The sign in question led to a booth at the end of the gym, pointing with huge bold arrows to the theatre, where the band did regular concerts and the drama club played out their productions. Today, though, the stage served a different purpose.

Before they entered the theatre, the group was stopped by a table in front of the entrance, manned by a girl and a boy, of course adorned in their cosplay wear. They were dressed, plain and simple, as Lau and Ranmao. At least, Karkat THOUGHT it was a girl and a boy at first.

The Lau cosplayer talked first. "Welcome to the cosplaying competition. How may we be of your service?"

"We want to enter the contest!" John blurted, taking Karkat's hand in his and raising both above their heads. Karkat failed to hide his blush, and quickly removed his hand from the overenthusiastic boy's, glaring behind him when Sollux failed to hide his snicker.

"You are gladly received, for the conveniently subjacent value of ten dollars per entry." Said the Ranmao cosplayer. She was wearing a wig, and you could tell because of the barely noticeable lock of blonde hair poking out from underneath. There was something familiar about these two as well, but Karkat couldn't see as much as he wanted to in the semi-dark hallway.

Karkat turned to see John, frantically searching through the many pockets in his waistcoat. After a few minutes of frantically frisking himself, he looked up at Karkat, a crestfallen look on his face.

"I… I don't have enough… I guess I must have spent it all on manga already…" said John, a pout forming on his normally cheery face.

Good, Karkat thought. At least he would get to be spared from embarrassing himself further- on a stage, in front of dozens of others he could see, lined up to watch. Then again, the look on John's face made his heart throb- why did his heart have to be so fuckin' stupid?

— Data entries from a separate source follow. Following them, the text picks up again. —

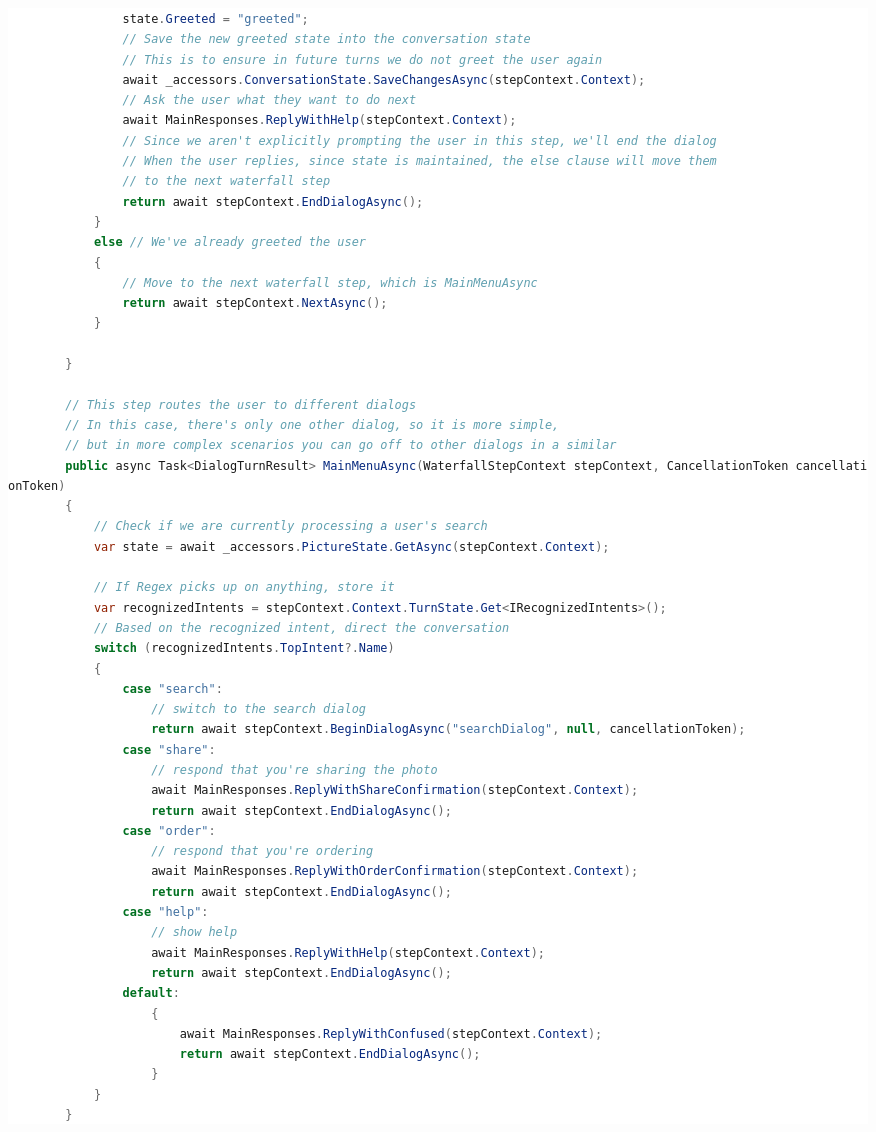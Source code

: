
 ```csharp
                state.Greeted = "greeted";
                // Save the new greeted state into the conversation state
                // This is to ensure in future turns we do not greet the user again
                await _accessors.ConversationState.SaveChangesAsync(stepContext.Context);
                // Ask the user what they want to do next
                await MainResponses.ReplyWithHelp(stepContext.Context);
                // Since we aren't explicitly prompting the user in this step, we'll end the dialog
                // When the user replies, since state is maintained, the else clause will move them
                // to the next waterfall step
                return await stepContext.EndDialogAsync();
            }
            else // We've already greeted the user
            {
                // Move to the next waterfall step, which is MainMenuAsync
                return await stepContext.NextAsync();
            }

        }

        // This step routes the user to different dialogs
        // In this case, there's only one other dialog, so it is more simple,
        // but in more complex scenarios you can go off to other dialogs in a similar
        public async Task<DialogTurnResult> MainMenuAsync(WaterfallStepContext stepContext, CancellationToken cancellationToken)
        {
            // Check if we are currently processing a user's search
            var state = await _accessors.PictureState.GetAsync(stepContext.Context);

            // If Regex picks up on anything, store it
            var recognizedIntents = stepContext.Context.TurnState.Get<IRecognizedIntents>();
            // Based on the recognized intent, direct the conversation
            switch (recognizedIntents.TopIntent?.Name)
            {
                case "search":
                    // switch to the search dialog
                    return await stepContext.BeginDialogAsync("searchDialog", null, cancellationToken);
                case "share":
                    // respond that you're sharing the photo
                    await MainResponses.ReplyWithShareConfirmation(stepContext.Context);
                    return await stepContext.EndDialogAsync();
                case "order":
                    // respond that you're ordering
                    await MainResponses.ReplyWithOrderConfirmation(stepContext.Context);
                    return await stepContext.EndDialogAsync();
                case "help":
                    // show help
                    await MainResponses.ReplyWithHelp(stepContext.Context);
                    return await stepContext.EndDialogAsync();
                default:
                    {
                        await MainResponses.ReplyWithConfused(stepContext.Context);
                        return await stepContext.EndDialogAsync();
                    }
            }
        }
```

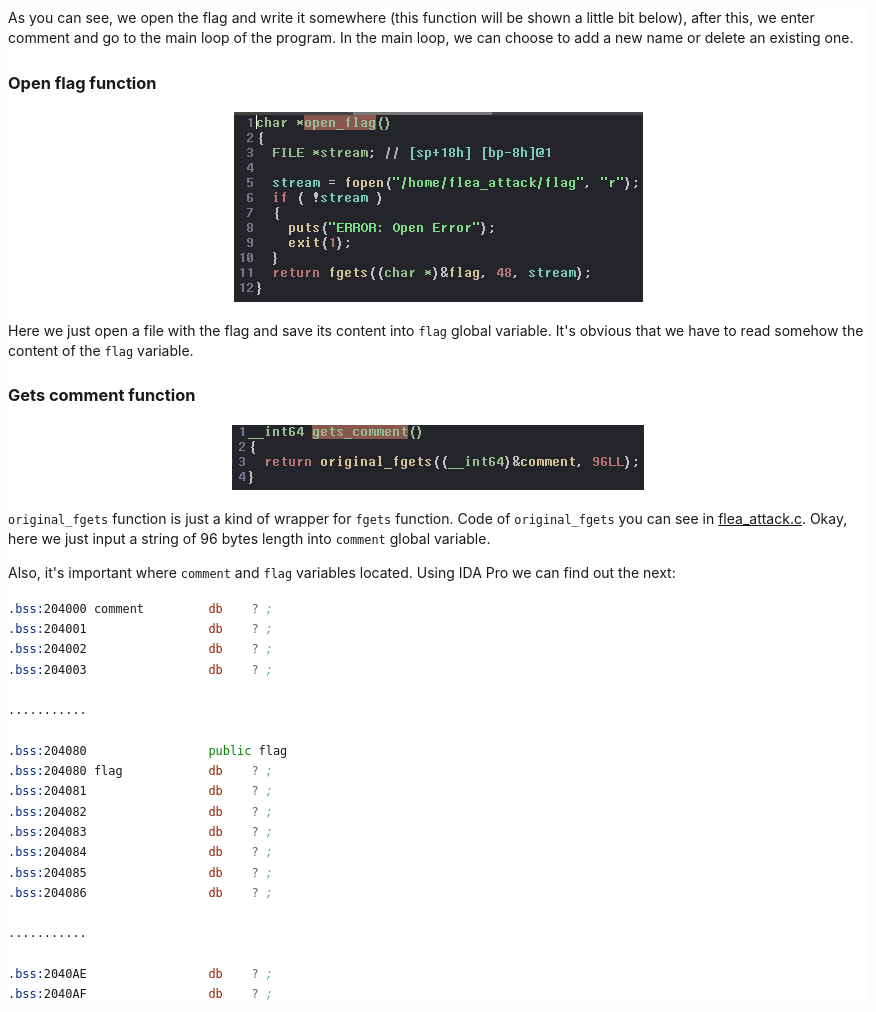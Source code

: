 As you can see, we open the flag and write it somewhere (this function will be shown a little bit below), after this, we enter comment and go to the main loop of the program. In the main loop, we can choose to add a new name or delete an existing one.

### Open flag function

<p align="center">
  <img src="screens/open_flag.png">
</p>

Here we just open a file with the flag and save its content into ```flag``` global variable. It's obvious that we have to read somehow the content of the ```flag``` variable.

### Gets comment function

<p align="center">
  <img src="screens/gets_comment.png">
</p>

```original_fgets``` function is just a kind of wrapper for ```fgets``` function. Code of ```original_fgets``` you can see in [flea_attack.c](./flea_attack.c). Okay, here we just input a string of 96 bytes length into ```comment``` global variable.

Also, it's important where ```comment``` and ```flag``` variables located. Using IDA Pro we can find out the next:

```asm
.bss:204000 comment         db    ? ;
.bss:204001                 db    ? ;
.bss:204002                 db    ? ;
.bss:204003                 db    ? ;

...........

.bss:204080                 public flag
.bss:204080 flag            db    ? ;
.bss:204081                 db    ? ;
.bss:204082                 db    ? ;
.bss:204083                 db    ? ;
.bss:204084                 db    ? ;
.bss:204085                 db    ? ;
.bss:204086                 db    ? ;

...........

.bss:2040AE                 db    ? ;
.bss:2040AF                 db    ? ;
```
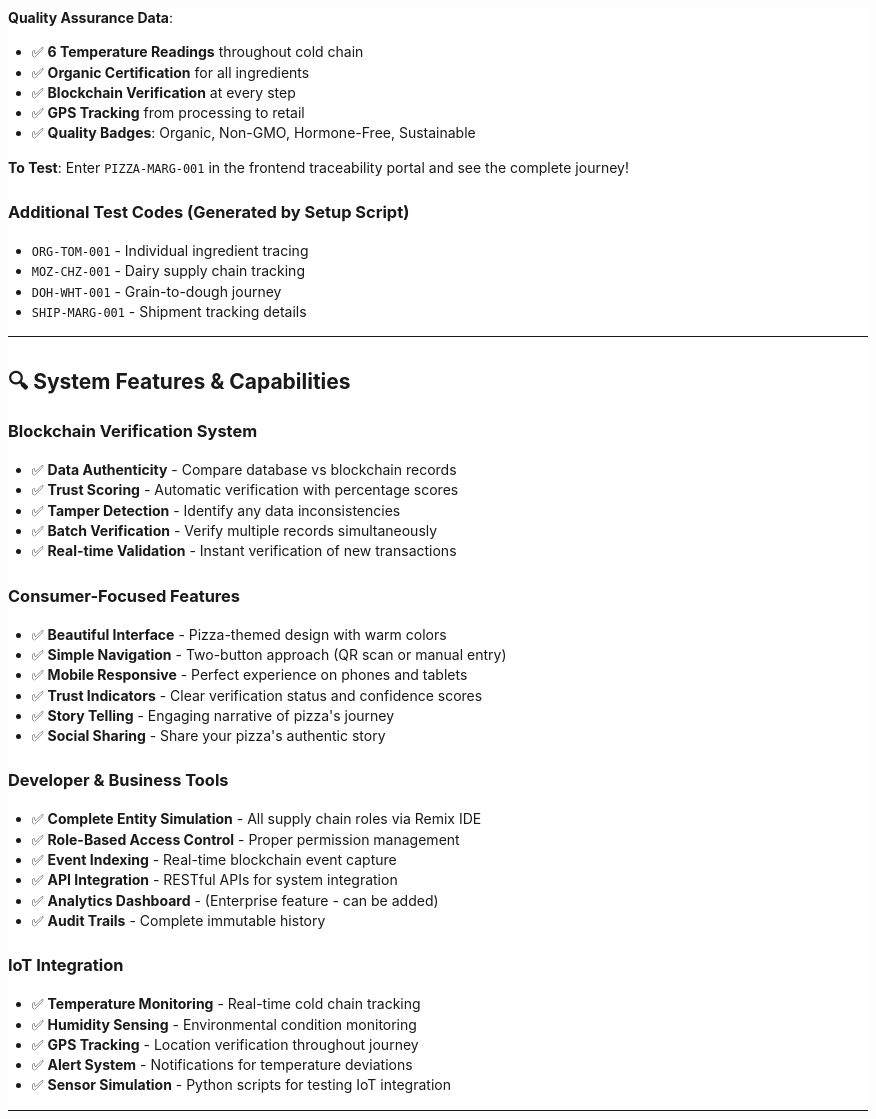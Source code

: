 **Quality Assurance Data**:
- ✅ **6 Temperature Readings** throughout cold chain
- ✅ **Organic Certification** for all ingredients
- ✅ **Blockchain Verification** at every step
- ✅ **GPS Tracking** from processing to retail
- ✅ **Quality Badges**: Organic, Non-GMO, Hormone-Free, Sustainable

**To Test**: Enter `PIZZA-MARG-001` in the frontend traceability portal and see the complete journey!

### Additional Test Codes (Generated by Setup Script)
- `ORG-TOM-001` - Individual ingredient tracing
- `MOZ-CHZ-001` - Dairy supply chain tracking  
- `DOH-WHT-001` - Grain-to-dough journey
- `SHIP-MARG-001` - Shipment tracking details

---

## 🔍 System Features & Capabilities

### Blockchain Verification System
- ✅ **Data Authenticity** - Compare database vs blockchain records
- ✅ **Trust Scoring** - Automatic verification with percentage scores  
- ✅ **Tamper Detection** - Identify any data inconsistencies
- ✅ **Batch Verification** - Verify multiple records simultaneously
- ✅ **Real-time Validation** - Instant verification of new transactions

### Consumer-Focused Features
- ✅ **Beautiful Interface** - Pizza-themed design with warm colors
- ✅ **Simple Navigation** - Two-button approach (QR scan or manual entry)
- ✅ **Mobile Responsive** - Perfect experience on phones and tablets  
- ✅ **Trust Indicators** - Clear verification status and confidence scores
- ✅ **Story Telling** - Engaging narrative of pizza's journey
- ✅ **Social Sharing** - Share your pizza's authentic story

### Developer & Business Tools
- ✅ **Complete Entity Simulation** - All supply chain roles via Remix IDE
- ✅ **Role-Based Access Control** - Proper permission management
- ✅ **Event Indexing** - Real-time blockchain event capture
- ✅ **API Integration** - RESTful APIs for system integration
- ✅ **Analytics Dashboard** - (Enterprise feature - can be added)
- ✅ **Audit Trails** - Complete immutable history

### IoT Integration
- ✅ **Temperature Monitoring** - Real-time cold chain tracking
- ✅ **Humidity Sensing** - Environmental condition monitoring
- ✅ **GPS Tracking** - Location verification throughout journey
- ✅ **Alert System** - Notifications for temperature deviations
- ✅ **Sensor Simulation** - Python scripts for testing IoT integration

---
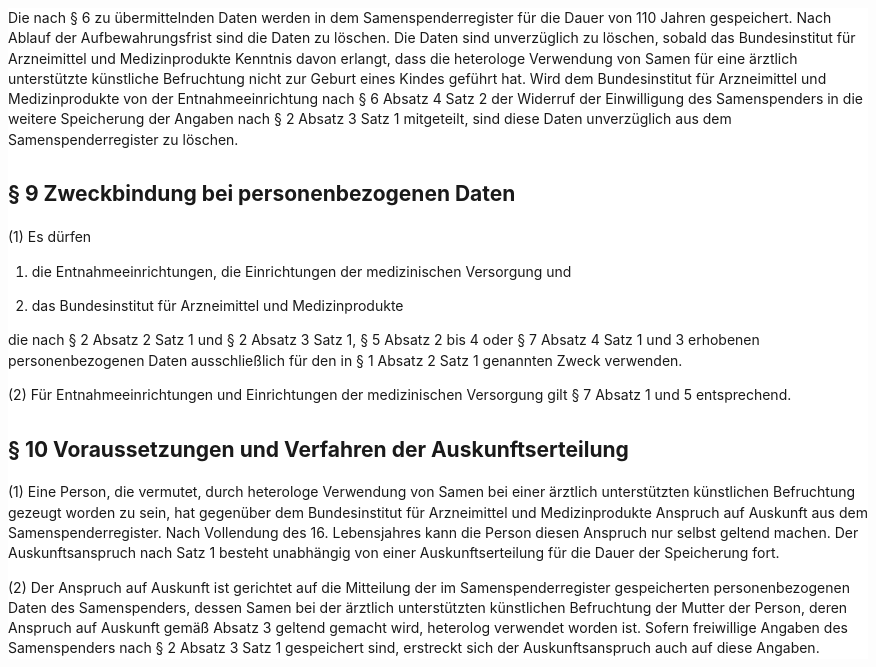 Die nach § 6 zu übermittelnden Daten werden in dem
Samenspenderregister für die Dauer von 110 Jahren gespeichert. Nach
Ablauf der Aufbewahrungsfrist sind die Daten zu löschen. Die Daten
sind unverzüglich zu löschen, sobald das Bundesinstitut für
Arzneimittel und Medizinprodukte Kenntnis davon erlangt, dass die
heterologe Verwendung von Samen für eine ärztlich unterstützte
künstliche Befruchtung nicht zur Geburt eines Kindes geführt hat. Wird
dem Bundesinstitut für Arzneimittel und Medizinprodukte von der
Entnahmeeinrichtung nach § 6 Absatz 4 Satz 2 der Widerruf der
Einwilligung des Samenspenders in die weitere Speicherung der Angaben
nach § 2 Absatz 3 Satz 1 mitgeteilt, sind diese Daten unverzüglich aus
dem Samenspenderregister zu löschen.


## § 9 Zweckbindung bei personenbezogenen Daten

(1) Es dürfen

1.  die Entnahmeeinrichtungen, die Einrichtungen der medizinischen
    Versorgung und


2.  das Bundesinstitut für Arzneimittel und Medizinprodukte



die nach § 2 Absatz 2 Satz 1 und § 2 Absatz 3 Satz 1, § 5 Absatz 2 bis
4 oder § 7 Absatz 4 Satz 1 und 3 erhobenen personenbezogenen Daten
ausschließlich für den in § 1 Absatz 2 Satz 1 genannten Zweck
verwenden.

(2) Für Entnahmeeinrichtungen und Einrichtungen der medizinischen
Versorgung gilt § 7 Absatz 1 und 5 entsprechend.


## § 10 Voraussetzungen und Verfahren der Auskunftserteilung

(1) Eine Person, die vermutet, durch heterologe Verwendung von Samen
bei einer ärztlich unterstützten künstlichen Befruchtung gezeugt
worden zu sein, hat gegenüber dem Bundesinstitut für Arzneimittel und
Medizinprodukte Anspruch auf Auskunft aus dem Samenspenderregister.
Nach Vollendung des 16. Lebensjahres kann die Person diesen Anspruch
nur selbst geltend machen. Der Auskunftsanspruch nach Satz 1 besteht
unabhängig von einer Auskunftserteilung für die Dauer der Speicherung
fort.

(2) Der Anspruch auf Auskunft ist gerichtet auf die Mitteilung der im
Samenspenderregister gespeicherten personenbezogenen Daten des
Samenspenders, dessen Samen bei der ärztlich unterstützten künstlichen
Befruchtung der Mutter der Person, deren Anspruch auf Auskunft gemäß
Absatz 3 geltend gemacht wird, heterolog verwendet worden ist. Sofern
freiwillige Angaben des Samenspenders nach § 2 Absatz 3 Satz 1
gespeichert sind, erstreckt sich der Auskunftsanspruch auch auf diese
Angaben.
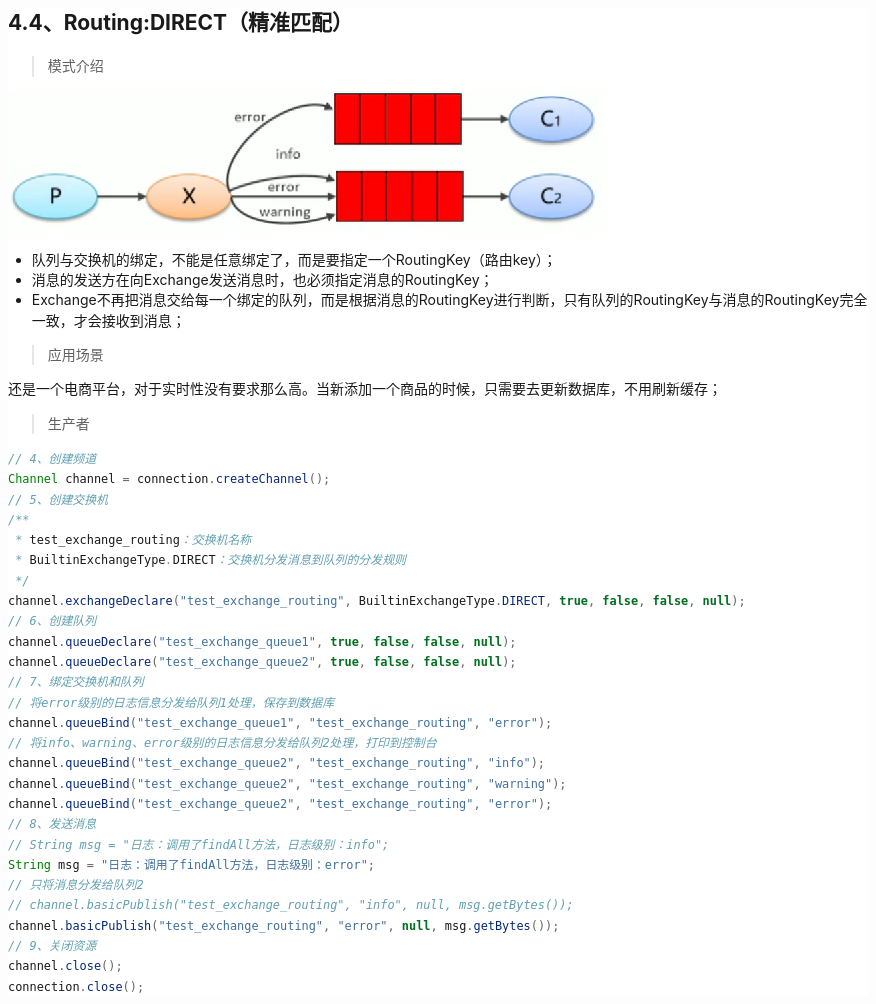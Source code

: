 ## 4.4、Routing:DIRECT（精准匹配）

> 模式介绍

<img src="./assets/image-20221210194033136.png" alt="image-20221210194033136" style="zoom:67%;" />

- 队列与交换机的绑定，不能是任意绑定了，而是要指定一个RoutingKey（路由key）；
- 消息的发送方在向Exchange发送消息时，也必须指定消息的RoutingKey；
- Exchange不再把消息交给每一个绑定的队列，而是根据消息的RoutingKey进行判断，只有队列的RoutingKey与消息的RoutingKey完全一致，才会接收到消息；

> 应用场景

还是一个电商平台，对于实时性没有要求那么高。当新添加一个商品的时候，只需要去更新数据库，不用刷新缓存；

> 生产者

```java
// 4、创建频道
Channel channel = connection.createChannel();
// 5、创建交换机
/**
 * test_exchange_routing：交换机名称
 * BuiltinExchangeType.DIRECT：交换机分发消息到队列的分发规则
 */
channel.exchangeDeclare("test_exchange_routing", BuiltinExchangeType.DIRECT, true, false, false, null);
// 6、创建队列
channel.queueDeclare("test_exchange_queue1", true, false, false, null);
channel.queueDeclare("test_exchange_queue2", true, false, false, null);
// 7、绑定交换机和队列
// 将error级别的日志信息分发给队列1处理，保存到数据库
channel.queueBind("test_exchange_queue1", "test_exchange_routing", "error");
// 将info、warning、error级别的日志信息分发给队列2处理，打印到控制台
channel.queueBind("test_exchange_queue2", "test_exchange_routing", "info");
channel.queueBind("test_exchange_queue2", "test_exchange_routing", "warning");
channel.queueBind("test_exchange_queue2", "test_exchange_routing", "error");
// 8、发送消息
// String msg = "日志：调用了findAll方法，日志级别：info";
String msg = "日志：调用了findAll方法，日志级别：error";
// 只将消息分发给队列2
// channel.basicPublish("test_exchange_routing", "info", null, msg.getBytes());
channel.basicPublish("test_exchange_routing", "error", null, msg.getBytes());
// 9、关闭资源
channel.close();
connection.close();
```

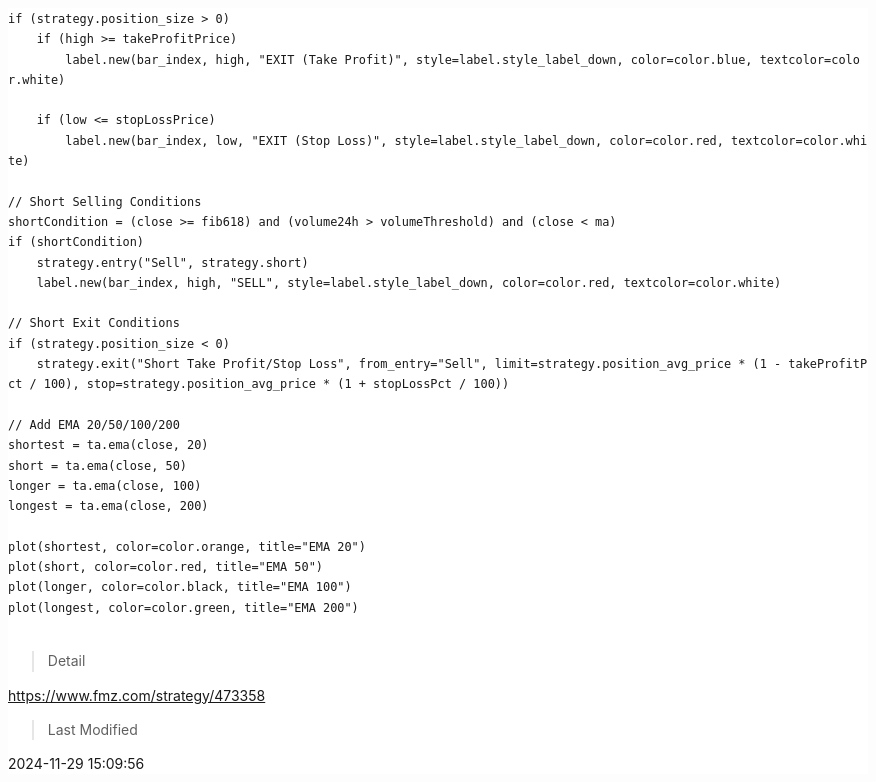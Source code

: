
 ``` pinescript
if (strategy.position_size > 0)
    if (high >= takeProfitPrice)
        label.new(bar_index, high, "EXIT (Take Profit)", style=label.style_label_down, color=color.blue, textcolor=color.white)

    if (low <= stopLossPrice)
        label.new(bar_index, low, "EXIT (Stop Loss)", style=label.style_label_down, color=color.red, textcolor=color.white)

// Short Selling Conditions
shortCondition = (close >= fib618) and (volume24h > volumeThreshold) and (close < ma)
if (shortCondition)
    strategy.entry("Sell", strategy.short)
    label.new(bar_index, high, "SELL", style=label.style_label_down, color=color.red, textcolor=color.white)

// Short Exit Conditions
if (strategy.position_size < 0)
    strategy.exit("Short Take Profit/Stop Loss", from_entry="Sell", limit=strategy.position_avg_price * (1 - takeProfitPct / 100), stop=strategy.position_avg_price * (1 + stopLossPct / 100))

// Add EMA 20/50/100/200
shortest = ta.ema(close, 20)
short = ta.ema(close, 50)
longer = ta.ema(close, 100)
longest = ta.ema(close, 200)

plot(shortest, color=color.orange, title="EMA 20")
plot(short, color=color.red, title="EMA 50")
plot(longer, color=color.black, title="EMA 100")
plot(longest, color=color.green, title="EMA 200")


```

> Detail

https://www.fmz.com/strategy/473358

> Last Modified

2024-11-29 15:09:56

"I'll pay, dammit." Karkat submitted, taking twenty bucks out of his back pocket, and presenting it to the two (girls?). Ranmao took the money into what looked like a rather confusing sylladex, which looked somewhat like… the branches of a tree…

"I know you." It wasn't a question this time. Karkat stared intently at the two, noting that the one girl was sitting in the other's lap. And despite the skin-colored facepaint the Lau cosplayer was wearing, Karkat guessed that there was the pale gray skin of a troll underneath…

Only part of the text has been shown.